# [Provided information]
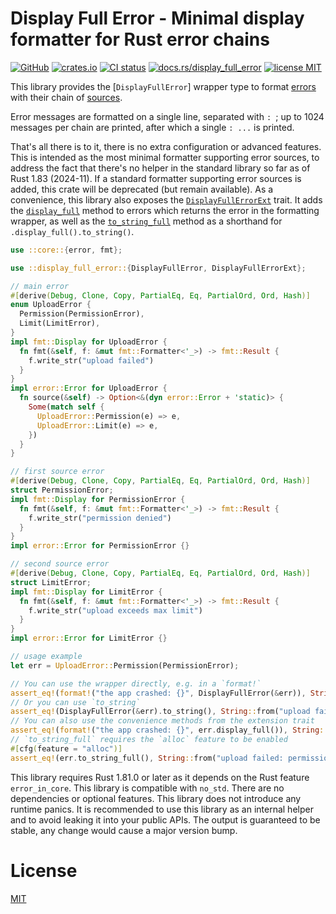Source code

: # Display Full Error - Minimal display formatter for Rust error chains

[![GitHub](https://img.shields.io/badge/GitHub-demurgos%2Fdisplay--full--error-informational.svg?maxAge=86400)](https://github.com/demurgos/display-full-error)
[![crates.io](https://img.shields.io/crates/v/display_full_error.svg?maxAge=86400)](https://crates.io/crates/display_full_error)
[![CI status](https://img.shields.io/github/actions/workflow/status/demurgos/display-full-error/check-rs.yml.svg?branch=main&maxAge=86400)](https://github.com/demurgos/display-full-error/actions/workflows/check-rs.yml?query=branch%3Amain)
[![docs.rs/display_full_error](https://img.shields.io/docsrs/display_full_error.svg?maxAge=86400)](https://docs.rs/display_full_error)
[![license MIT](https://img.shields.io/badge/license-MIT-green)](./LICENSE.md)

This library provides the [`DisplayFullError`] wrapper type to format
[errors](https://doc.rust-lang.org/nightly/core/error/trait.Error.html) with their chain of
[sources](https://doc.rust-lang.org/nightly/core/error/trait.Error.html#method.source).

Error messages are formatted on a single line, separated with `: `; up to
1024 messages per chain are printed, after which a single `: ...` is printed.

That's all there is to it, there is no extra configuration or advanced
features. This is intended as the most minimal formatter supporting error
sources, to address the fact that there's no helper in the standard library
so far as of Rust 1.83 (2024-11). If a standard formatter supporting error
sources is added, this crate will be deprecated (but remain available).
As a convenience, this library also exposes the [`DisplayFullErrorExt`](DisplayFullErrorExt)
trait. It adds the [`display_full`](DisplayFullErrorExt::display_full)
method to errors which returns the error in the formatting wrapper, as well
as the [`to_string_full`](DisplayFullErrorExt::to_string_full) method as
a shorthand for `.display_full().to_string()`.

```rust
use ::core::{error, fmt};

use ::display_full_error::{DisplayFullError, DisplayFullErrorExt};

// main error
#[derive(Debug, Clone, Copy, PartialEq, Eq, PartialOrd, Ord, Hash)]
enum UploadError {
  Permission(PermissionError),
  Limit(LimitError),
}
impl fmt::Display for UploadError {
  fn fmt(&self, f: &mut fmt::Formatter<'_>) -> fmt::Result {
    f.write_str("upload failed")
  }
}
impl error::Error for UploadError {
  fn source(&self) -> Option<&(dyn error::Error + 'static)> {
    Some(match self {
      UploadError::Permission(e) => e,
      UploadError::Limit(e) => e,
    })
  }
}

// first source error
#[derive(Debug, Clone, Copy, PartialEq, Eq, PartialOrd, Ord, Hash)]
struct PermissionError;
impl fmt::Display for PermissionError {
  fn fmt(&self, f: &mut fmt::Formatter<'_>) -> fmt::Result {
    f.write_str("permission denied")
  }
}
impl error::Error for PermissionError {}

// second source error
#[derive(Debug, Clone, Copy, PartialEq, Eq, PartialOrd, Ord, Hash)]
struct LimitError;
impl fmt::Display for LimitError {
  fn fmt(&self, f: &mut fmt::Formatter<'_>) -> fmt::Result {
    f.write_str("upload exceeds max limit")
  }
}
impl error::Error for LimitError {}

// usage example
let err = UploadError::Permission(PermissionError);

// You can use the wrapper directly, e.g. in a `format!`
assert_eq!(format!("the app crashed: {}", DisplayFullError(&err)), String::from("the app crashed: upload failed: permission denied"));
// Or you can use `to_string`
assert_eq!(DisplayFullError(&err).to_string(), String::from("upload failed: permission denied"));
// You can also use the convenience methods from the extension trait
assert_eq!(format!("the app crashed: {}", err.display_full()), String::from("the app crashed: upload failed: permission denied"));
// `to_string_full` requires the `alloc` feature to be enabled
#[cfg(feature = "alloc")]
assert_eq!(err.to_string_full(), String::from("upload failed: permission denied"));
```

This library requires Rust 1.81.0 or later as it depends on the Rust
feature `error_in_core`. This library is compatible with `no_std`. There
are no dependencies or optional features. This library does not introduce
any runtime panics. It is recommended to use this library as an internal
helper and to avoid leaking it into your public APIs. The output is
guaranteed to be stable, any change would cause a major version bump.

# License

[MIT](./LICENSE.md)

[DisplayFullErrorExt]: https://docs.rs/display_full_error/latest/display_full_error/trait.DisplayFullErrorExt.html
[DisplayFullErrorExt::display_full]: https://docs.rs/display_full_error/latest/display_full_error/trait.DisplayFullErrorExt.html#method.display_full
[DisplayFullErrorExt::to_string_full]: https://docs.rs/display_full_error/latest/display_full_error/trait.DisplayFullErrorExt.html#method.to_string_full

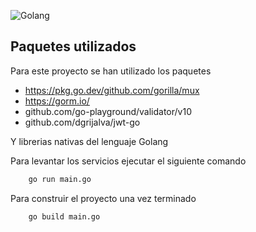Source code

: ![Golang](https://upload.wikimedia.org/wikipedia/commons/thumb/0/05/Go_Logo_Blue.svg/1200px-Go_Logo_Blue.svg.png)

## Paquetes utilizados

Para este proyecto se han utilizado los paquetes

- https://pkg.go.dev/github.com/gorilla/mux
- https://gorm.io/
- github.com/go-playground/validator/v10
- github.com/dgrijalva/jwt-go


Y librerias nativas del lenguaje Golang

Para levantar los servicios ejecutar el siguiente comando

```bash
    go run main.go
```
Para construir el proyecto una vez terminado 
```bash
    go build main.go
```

==

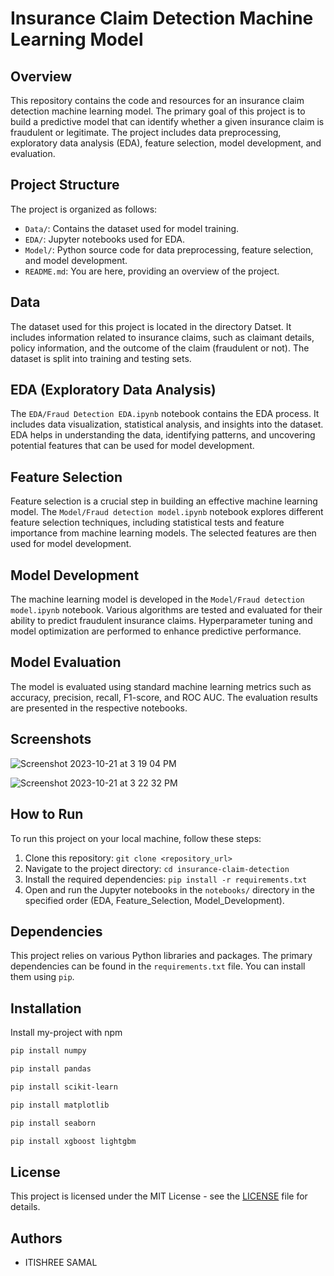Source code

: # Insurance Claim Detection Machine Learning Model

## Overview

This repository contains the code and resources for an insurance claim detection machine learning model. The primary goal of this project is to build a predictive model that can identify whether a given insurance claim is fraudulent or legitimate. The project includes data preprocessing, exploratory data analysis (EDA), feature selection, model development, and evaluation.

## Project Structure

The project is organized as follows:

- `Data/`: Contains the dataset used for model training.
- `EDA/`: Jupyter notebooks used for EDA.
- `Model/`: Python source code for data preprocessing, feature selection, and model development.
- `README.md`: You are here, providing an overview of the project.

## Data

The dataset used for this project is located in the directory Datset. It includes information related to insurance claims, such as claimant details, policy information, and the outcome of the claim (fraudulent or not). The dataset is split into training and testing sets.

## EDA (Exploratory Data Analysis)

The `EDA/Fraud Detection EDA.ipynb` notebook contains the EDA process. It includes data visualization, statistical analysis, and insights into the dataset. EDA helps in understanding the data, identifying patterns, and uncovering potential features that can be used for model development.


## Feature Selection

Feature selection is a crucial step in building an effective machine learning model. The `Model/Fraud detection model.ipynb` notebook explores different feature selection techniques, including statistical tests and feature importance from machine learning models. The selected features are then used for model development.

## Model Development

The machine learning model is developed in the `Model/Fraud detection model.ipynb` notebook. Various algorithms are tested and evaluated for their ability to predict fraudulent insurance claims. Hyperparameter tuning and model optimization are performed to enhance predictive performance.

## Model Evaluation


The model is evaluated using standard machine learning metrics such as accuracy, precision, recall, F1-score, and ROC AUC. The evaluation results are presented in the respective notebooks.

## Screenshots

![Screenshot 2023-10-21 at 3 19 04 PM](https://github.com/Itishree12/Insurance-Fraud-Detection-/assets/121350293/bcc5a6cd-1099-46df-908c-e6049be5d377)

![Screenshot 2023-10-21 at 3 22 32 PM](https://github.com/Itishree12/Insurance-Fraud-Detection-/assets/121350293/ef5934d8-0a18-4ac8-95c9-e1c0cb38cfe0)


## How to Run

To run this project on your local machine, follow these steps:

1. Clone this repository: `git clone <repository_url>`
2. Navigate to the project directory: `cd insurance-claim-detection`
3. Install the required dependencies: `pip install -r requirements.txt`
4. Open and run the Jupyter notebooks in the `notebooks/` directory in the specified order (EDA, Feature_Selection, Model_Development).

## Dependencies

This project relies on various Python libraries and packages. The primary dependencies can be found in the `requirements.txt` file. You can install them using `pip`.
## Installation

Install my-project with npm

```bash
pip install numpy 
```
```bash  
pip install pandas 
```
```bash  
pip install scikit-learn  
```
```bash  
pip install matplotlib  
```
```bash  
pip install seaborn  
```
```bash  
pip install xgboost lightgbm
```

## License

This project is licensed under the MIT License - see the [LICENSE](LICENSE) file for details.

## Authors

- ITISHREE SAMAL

# [What the task asks]
Lines with "messages": copy every one of them from the listing above.

# [Output below]
Error messages are formatted on a single line, separated with `: `; up to
1024 messages per chain are printed, after which a single `: ...` is printed.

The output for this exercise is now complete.